La noche en que la unidad opositora entró en crisis

Los distintos proyectos presidenciales quedaron al descubierto
Todo estaba preparado para dar el anhelado golpe de gracia conjunto al oficialismo en la Cámara de Diputados.

Pero la aparición furtiva del ex presidente Néstor Kirchner en la discusión por el reparto de los espacios de poder en la Cámara baja descolocó a la oposición, y puso a prueba la unidad en el heterogéneo espacio que va desde el peronismo de izquierda al macrismo, pasando por el radicalismo, la Coalición Cívica y el socialismo antikirchnerista.

Por eso, durante la jura de los diputados nacionales, los distintos bloques opositores se trenzaron en una dura discusión sobre qué estrategia adoptar luego de que el oficialismo, por orden del ex presidente, rompiera de forma temporal e intempestiva el acuerdo alcanzado con el bloque del Frente para la Victoria.

Los hubo halcones, los hubo moderados, y aunque todo terminó en paz y con una sensación innegable de triunfo, quedaron heridas. Será difícil, de ahora en más, consensuar un proyecto sin que los recelos, y las ambiciones a veces contrapuestas, salgan a la superficie pública.

La larga espera de los diputados opositores durante la tarde del jueves fue el inicio de la discordia opositora. Cuando Kirchner no aceptó que sólo la presidencia del cuerpo y la vicepresidencia segunda quedaran en manos oficialistas, comenzaron las discusiones.

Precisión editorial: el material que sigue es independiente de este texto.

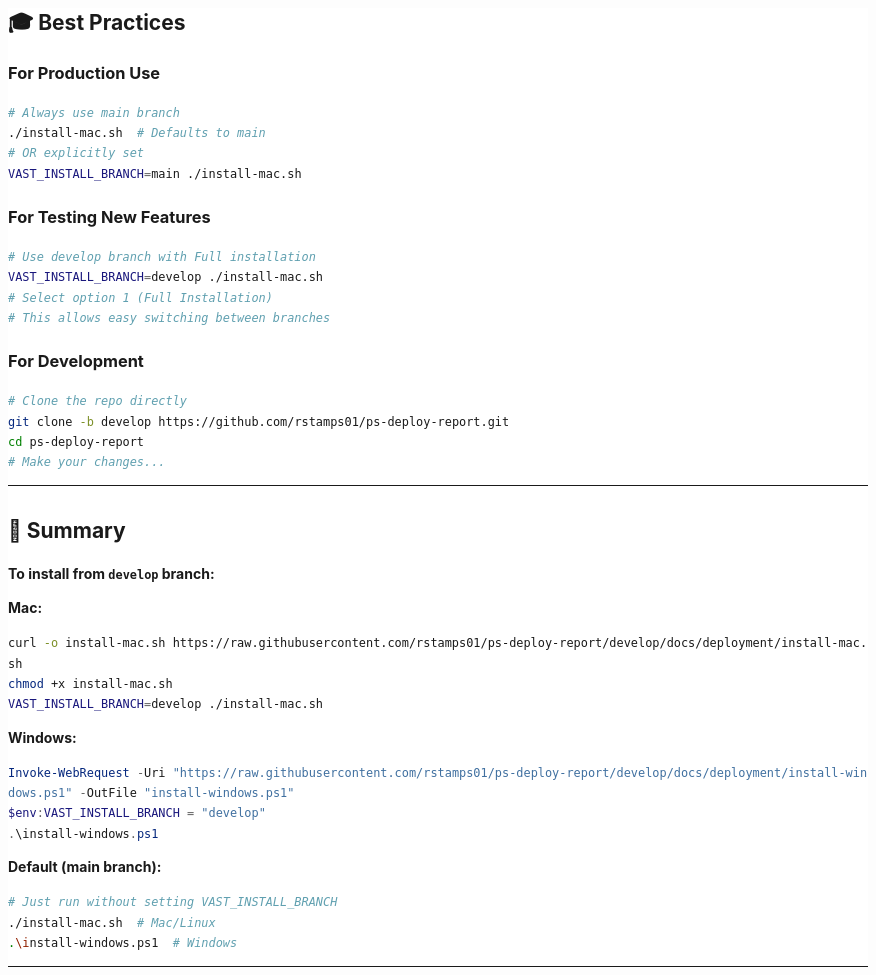 
## 🎓 Best Practices

### For Production Use
```bash
# Always use main branch
./install-mac.sh  # Defaults to main
# OR explicitly set
VAST_INSTALL_BRANCH=main ./install-mac.sh
```

### For Testing New Features
```bash
# Use develop branch with Full installation
VAST_INSTALL_BRANCH=develop ./install-mac.sh
# Select option 1 (Full Installation)
# This allows easy switching between branches
```

### For Development
```bash
# Clone the repo directly
git clone -b develop https://github.com/rstamps01/ps-deploy-report.git
cd ps-deploy-report
# Make your changes...
```

---

## 📝 Summary

**To install from `develop` branch:**

**Mac:**
```bash
curl -o install-mac.sh https://raw.githubusercontent.com/rstamps01/ps-deploy-report/develop/docs/deployment/install-mac.sh
chmod +x install-mac.sh
VAST_INSTALL_BRANCH=develop ./install-mac.sh
```

**Windows:**
```powershell
Invoke-WebRequest -Uri "https://raw.githubusercontent.com/rstamps01/ps-deploy-report/develop/docs/deployment/install-windows.ps1" -OutFile "install-windows.ps1"
$env:VAST_INSTALL_BRANCH = "develop"
.\install-windows.ps1
```

**Default (main branch):**
```bash
# Just run without setting VAST_INSTALL_BRANCH
./install-mac.sh  # Mac/Linux
.\install-windows.ps1  # Windows
```

---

Elisa Carrió (Coalición Cívica) insistía en que, sin acuerdo, la oposición debía imponer su mayoría y acaparar las tres vicepresidencias del cuerpo y el control en todas las comisiones. Recibió el apoyo del PJ disidente, que se resistía a ceder al oficialismo la vicepresidencia segunda. Allí militan el presidenciable Felipe Solá y el hoy candidato a gobernador bonaerense (que no descarta ser presidenciable), Francisco de Narváez. La relación entre ambos peronistas no pasa por su mejor momento.